Avec les trente milliards qu’il va négocier à Ecobank, il a un plan de développement d’une entreprise à la santé fringante. Il parle de prendre de nouveaux avions, dont un autre Boeing 767 pour ouvrir une liaison Douala-Dubaï. Il veut aussi acquérir quelques autres aéronefs, pour porter la flotte à 11 avions. Mais, dans la foulée, l’Etat du Cameroun, à travers les amis chinois, lui ont fait cadeau de deux autres avions à polémiques, les fameux Ma-60, dont on ne sait pas si la compagnie camerounaise en avait exactement besoin.
Nana Sanjo est le premier surpris de vertige à la vue du gouffre financier. Le Cameroun avec Essimi Menye au Ministère des Finances s’est déjà saigné de 34 milliards, sans compter les frais encourus pour le check-c en Irlande. Le fonds de roulement pour permettre à la compagnie de commencer l’exploitation a été prélevée sur l’emprunt obligataire Etat du Cameroun, une affectation qui n’était prévue nulle part dans la note d’intention de l’emprunt. Le Cameroun a joué aux Etats voyous.
À peine un an plus tard, Alex Van Elk, qui avait un nouvel allié au gouvernement en la personne du Premier ministre yang Philémon, demandait une rallonge de 17 milliards. L’argent dont il avait dare-dare besoin pour payer ses notes d’hôtel et ses factures de restaurant. a tout bien prendre, la Camair-Co ne traîne pas qu’un déficit de 30 milliards. C’est en termes d’actif net que la compagnie devra être évaluée. Si Camair-Co doit rembourser la totalité des sommes qu’elle a reçues de l’Etat actionnaire, elle sera déclarée en cessation de paiements.
Ne restera sur le bilan que la valeur résiduelle du Boeing 767-DJa, dont personne ne voudra même pour quinze milliards. C’est la couleur du baptême de feu pour Nana Sandjo. Ecobank, poker menteur pour 30 milliards Mbotto Edimo, le dernier directeur général de la Camair-Co, a été limogé pour ne s’être pas entendu avec son Pca sur la formule à adopter pour refinancer la compagnie. Nana Sanjo, qui se veut plus docile, a été trouver les trente milliards qu’il lui faut. C’est Ecobank, la banque panafricaine qui va les lui prêter. Mais l’argent ne servira pas à acheter les avions que promet Nana Sanjo pour gonfler la flotte de la compagnie à 11 avions. Il va s’en servir pour en prendre deux ou trois de location. Comme au temps de Michel Fotso. Comme disent les matheux, les mêmes causes produisent les mêmes effets, toutes choses égales par ailleurs. Le nouveau directeur général de Camair-Co a aussi le défaut de ne pas avoir l’entière maîtrise de sa gestion stratégique.

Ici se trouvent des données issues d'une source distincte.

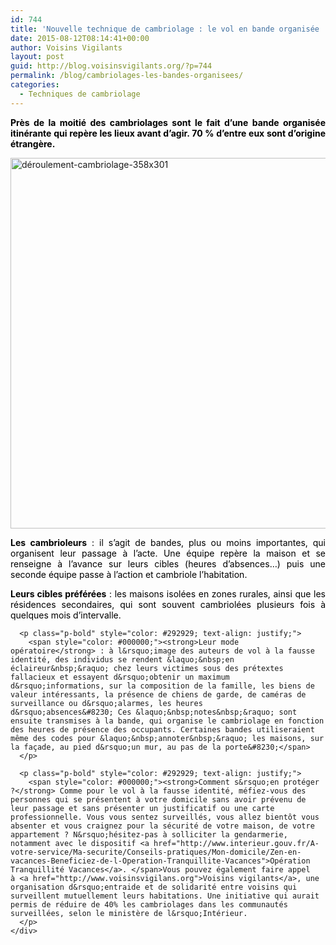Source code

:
 ```yaml
---
id: 744
title: 'Nouvelle technique de cambriolage : le vol en bande organisée !'
date: 2015-08-12T08:14:41+00:00
author: Voisins Vigilants
layout: post
guid: http://blog.voisinsvigilants.org/?p=744
permalink: /blog/cambriolages-les-bandes-organisees/
categories:
  - Techniques de cambriolage
---
```

<p style="text-align: justify;">
  <strong style="color: #000000;">Près de la moitié des cambriolages sont le fait d&rsquo;une bande organisée itinérante qui repère les lieux avant d&rsquo;agir. 70 % d&rsquo;entre eux sont d&rsquo;origine étrangère.</strong>
</p>

<p style="text-align: justify;">
  <a href="http://blog.voisinsvigilants.org/wp-content/uploads/2015/08/déroulement-cambriolage-358x301.jpg"><img class="aligncenter  wp-image-745" src="http://blog.voisinsvigilants.org/wp-content/uploads/2015/08/déroulement-cambriolage-358x301.jpg" alt="déroulement-cambriolage-358x301" width="705" height="593" /></a>
</p>

<div class="sl-controls top wrapper" style="color: #292929;">
  <div class="flex" style="color: black;">
    <p class="item title pagetitle" style="text-align: justify;">
      <strong>Les cambrioleurs</strong> : il s&rsquo;agit de bandes, plus ou moins importantes, qui organisent leur passage à l&rsquo;acte. Une équipe repère la maison et se renseigne à l&rsquo;avance sur leurs cibles (heures d&rsquo;absences&#8230;) puis une seconde équipe passe à l&rsquo;action et cambriole l&rsquo;habitation.
    </p>
  </div>
</div>

<div class="sl-content">
  <div id="sl-thumbs-window" class="sl-slide visible">
    <div class="texte">
      <p class="p-bold" style="color: #292929; text-align: justify;">
        <span style="color: #000000;"><strong>Leurs cibles préférées</strong> : les maisons isolées en zones rurales, ainsi que les résidences secondaires, qui sont souvent cambriolées plusieurs fois à quelques mois d&rsquo;intervalle.</span>
      </p>
      
      <p class="p-bold" style="color: #292929; text-align: justify;">
        <span style="color: #000000;"><strong>Leur mode opératoire</strong> : à l&rsquo;image des auteurs de vol à la fausse identité, des individus se rendent &laquo;&nbsp;en éclaireur&nbsp;&raquo; chez leurs victimes sous des prétextes fallacieux et essayent d&rsquo;obtenir un maximum d&rsquo;informations, sur la composition de la famille, les biens de valeur intéressants, la présence de chiens de garde, de caméras de surveillance ou d&rsquo;alarmes, les heures d&rsquo;absences&#8230; Ces &laquo;&nbsp;notes&nbsp;&raquo; sont ensuite transmises à la bande, qui organise le cambriolage en fonction des heures de présence des occupants. Certaines bandes utiliseraient même des codes pour &laquo;&nbsp;annoter&nbsp;&raquo; les maisons, sur la façade, au pied d&rsquo;un mur, au pas de la porte&#8230;</span>
      </p>
      
      <p class="p-bold" style="color: #292929; text-align: justify;">
        <span style="color: #000000;"><strong>Comment s&rsquo;en protéger ?</strong> Comme pour le vol à la fausse identité, méfiez-vous des personnes qui se présentent à votre domicile sans avoir prévenu de leur passage et sans présenter un justificatif ou une carte professionnelle. Vous vous sentez surveillés, vous allez bientôt vous absenter et vous craignez pour la sécurité de votre maison, de votre appartement ? N&rsquo;hésitez-pas à solliciter la gendarmerie, notamment avec le dispositif <a href="http://www.interieur.gouv.fr/A-votre-service/Ma-securite/Conseils-pratiques/Mon-domicile/Zen-en-vacances-Beneficiez-de-l-Operation-Tranquillite-Vacances">Opération Tranquillité Vacances</a>. </span>Vous pouvez également faire appel à <a href="http://www.voisinsvigilans.org">Voisins vigilants</a>, une organisation d&rsquo;entraide et de solidarité entre voisins qui surveillent mutuellement leurs habitations. Une initiative qui aurait permis de réduire de 40% les cambriolages dans les communautés surveillées, selon le ministère de l&rsquo;Intérieur.
      </p>
    </div>
  </div>
</div>
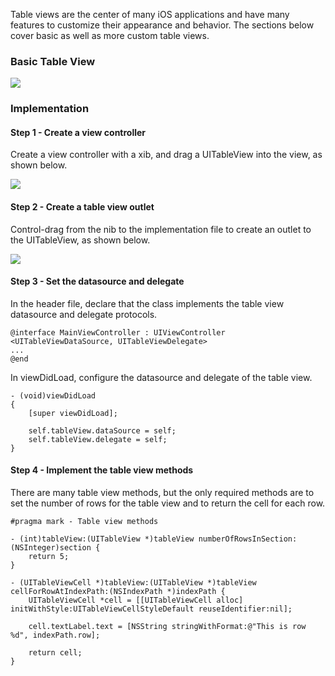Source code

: Table views are the center of many iOS applications and have many features to customize their appearance and behavior. The sections below cover basic as well as more custom table views.

### Basic Table View

<img src="http://i.imgur.com/rYbUIR1.png" />

### Implementation

#### Step 1 - Create a view controller

Create a view controller with a xib, and drag a UITableView into the view, as shown below.

<img src="http://i.imgur.com/uDwEPMA.gif" />

#### Step 2 - Create a table view outlet

Control-drag from the nib to the implementation file to create an outlet to the UITableView, as shown below.

<img src="http://i.imgur.com/mkgZCJ2.gif" />

#### Step 3 - Set the datasource and delegate

In the header file, declare that the class implements the table view datasource and delegate protocols.

```
@interface MainViewController : UIViewController <UITableViewDataSource, UITableViewDelegate>
...
@end
```

In viewDidLoad, configure the datasource and delegate of the table view.

```
- (void)viewDidLoad
{
    [super viewDidLoad];

    self.tableView.dataSource = self;
    self.tableView.delegate = self;
}
```

#### Step 4 - Implement the table view methods

There are many table view methods, but the only required methods are to set the number of rows for the table view and to return the cell for each row.

```
#pragma mark - Table view methods

- (int)tableView:(UITableView *)tableView numberOfRowsInSection:(NSInteger)section {
    return 5;
}

- (UITableViewCell *)tableView:(UITableView *)tableView cellForRowAtIndexPath:(NSIndexPath *)indexPath {
    UITableViewCell *cell = [[UITableViewCell alloc] initWithStyle:UITableViewCellStyleDefault reuseIdentifier:nil];
    
    cell.textLabel.text = [NSString stringWithFormat:@"This is row %d", indexPath.row];
    
    return cell;
}
```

Les avions chinois n’entraient pas dans son plan de déploiement stratégique. on les lui a imposés et il devra les prendre en compte dans le bilan de la compagnie pour un plan d’exploitation qu’il n’a pas prévu. À l’heure des bilans, on va tomber sur des écarts grossiers entre l’investissement dans l’outil d’exploitation et son rendement. Les deux avions chinois à 34 milliards ne se refinanceront pas au bout d’une durée pertinente avant leur cycle d’amortissement prévu. C’est la grande débrouille, même si on se veut optimiste. Nana Sanjo est plutôt bien tombé. Il a la chance que le régime de Biya tient absolument à laisser à la postérité une compagnie de transport aérien, comme il en a hérité une du régime d’Ahmadou Ahidjo, mais qu’il a laissé mourir. Ce régime-là est donc disposé à mettre et à remettre la main à la poche pour sauver les meubles.